Diese Veranstaltung war für alle Teilnehmer ein großer Gewinn. Abgesehen von den Vortragsthemen und den jeweils vermittelten spezifischen Fachfragen haben vor allem die aus den persönlichen Gesprächen der Teilnehmer, den Vorträgen und den sich ihnen anschließenden Diskussionen gewonnenen Erkenntnisse über die unterschiedlichen Verfahren und Verhältnisse in den einzelnen EU-Mitgliedstaaten einen nachwirkenden Eindruck hinterlassen. So gehört z.B. die Asylfrage in Italien als Grundrechtsangelegenheit vor die Zivilgerichte, während die Frage nach dem Aufenthaltstitel bzw. der Ausreiseverpflichtung bei den Verwaltungsgerichten behandelt wird. Oder es wird in Lettland in einem ersten Verfahren über die Asylfrage entschieden, wobei das Verwaltungsgericht die Sache spruchreif machen muss und endgültig entscheidet, während in einem zweiten Verfahren durch dieselbe Behörde und dasselbe Gericht über die sich anschließende Titel- bzw. Ausreisefrage entschieden wird. In einem Teil der Mitgliedstaaten hängt die Entscheidung über die Ausreiseverpflichtung – wie in Deutschland – an der Asylentscheidung; in anderen Mitgliedstaaten sind diese Fragen inhaltlich und/oder organisatorisch voneinander getrennt. Vor dem Hintergrund dieser Vielfalt der mitgliedstaatlichen Rechtsordnungen legt der EuGH das gemeinsame Asylrecht aus. So beschrieb der Richter am EuGH Lars Bay Larsen die Rechtsprechung des Gerichtshofs als Versuch, effektiven Rechtsschutz des Einzelnen und die Verfahrensautonomie der Mitgliedstaaten zu versöhnen. Dies lässt aber zugleich manche Folgerung für das jeweilige nationale Recht ungeklärt. Als Beispiel dient das Urteil der Großen Kammer in der Rechtssache C-181/16 („Gnandi“), dessen Auswirkungen auf der Tagung diskutiert wurden. Desweiteren ist die Zahl der asylrechtlichen Verfahren in den einzelnen Mitgliedstaaten ebenso unterschiedlich wie die verfahrensträchtigsten Herkunftsstaaten der Asylbewerber.

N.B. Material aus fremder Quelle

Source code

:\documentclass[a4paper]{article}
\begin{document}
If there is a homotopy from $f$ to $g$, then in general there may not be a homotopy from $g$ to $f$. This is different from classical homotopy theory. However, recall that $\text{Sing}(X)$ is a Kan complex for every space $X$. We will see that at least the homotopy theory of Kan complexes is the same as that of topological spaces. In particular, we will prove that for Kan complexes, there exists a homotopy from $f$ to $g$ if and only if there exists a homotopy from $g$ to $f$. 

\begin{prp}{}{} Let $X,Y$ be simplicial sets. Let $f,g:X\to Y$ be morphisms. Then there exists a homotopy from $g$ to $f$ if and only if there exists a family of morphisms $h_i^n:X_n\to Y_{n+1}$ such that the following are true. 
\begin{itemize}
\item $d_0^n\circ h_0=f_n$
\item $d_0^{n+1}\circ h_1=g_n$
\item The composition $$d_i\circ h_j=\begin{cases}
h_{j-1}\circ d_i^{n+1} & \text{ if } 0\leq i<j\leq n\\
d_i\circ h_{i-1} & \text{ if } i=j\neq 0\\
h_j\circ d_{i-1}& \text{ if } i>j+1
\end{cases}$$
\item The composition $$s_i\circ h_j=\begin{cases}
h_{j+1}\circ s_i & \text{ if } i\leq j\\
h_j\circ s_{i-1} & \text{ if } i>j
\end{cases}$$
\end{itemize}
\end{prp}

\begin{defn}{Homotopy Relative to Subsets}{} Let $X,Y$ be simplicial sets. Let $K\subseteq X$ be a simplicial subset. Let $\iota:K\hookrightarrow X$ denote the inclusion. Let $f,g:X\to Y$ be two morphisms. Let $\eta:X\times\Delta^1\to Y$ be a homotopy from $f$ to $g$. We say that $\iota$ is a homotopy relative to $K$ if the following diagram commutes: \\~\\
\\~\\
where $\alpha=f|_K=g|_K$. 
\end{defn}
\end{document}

Für diejenigen, die an die Veranstaltungstage noch ein freies Wochenende in Riga haben anschließen können, hatten die Gastgeber am 15. September 2018 den Besuch des sog. Okkupationsmuseums und eine Stadtführung durch den wichtigsten Jugendstil-Stadtteil organisiert. Insgesamt haben sich die Kolleginnen aus Riga, die vor Ort alles bestens organisiert hatten, darunter ein gemeinsames Abendessen, sehr um eine insgesamt gelungene Tagung verdient gemacht. Riga, diese stolze mehrhundertjährige ehemalige Hansestadt, hatte sich bei bestem Wetter bunt und quicklebendig herausgeputzt. So hat sich die Reise neben den fachlichen Aspekten auch unter dem Blickwinkel der Erkundung einer anderen europäischen Region in jeder Hinsicht gelohnt. Daher kann den Mitgliedern des BDVR, die als solche automatisch der AEAJ angehören, nur empfohlen werden, neugierig auf die interessanten Veranstaltungsangebote zu sein und die Angebote zu nutzen. Den Organisatoren dieser Veranstaltungen, die alles ehrenamtlich stemmen, gilt unser Dank!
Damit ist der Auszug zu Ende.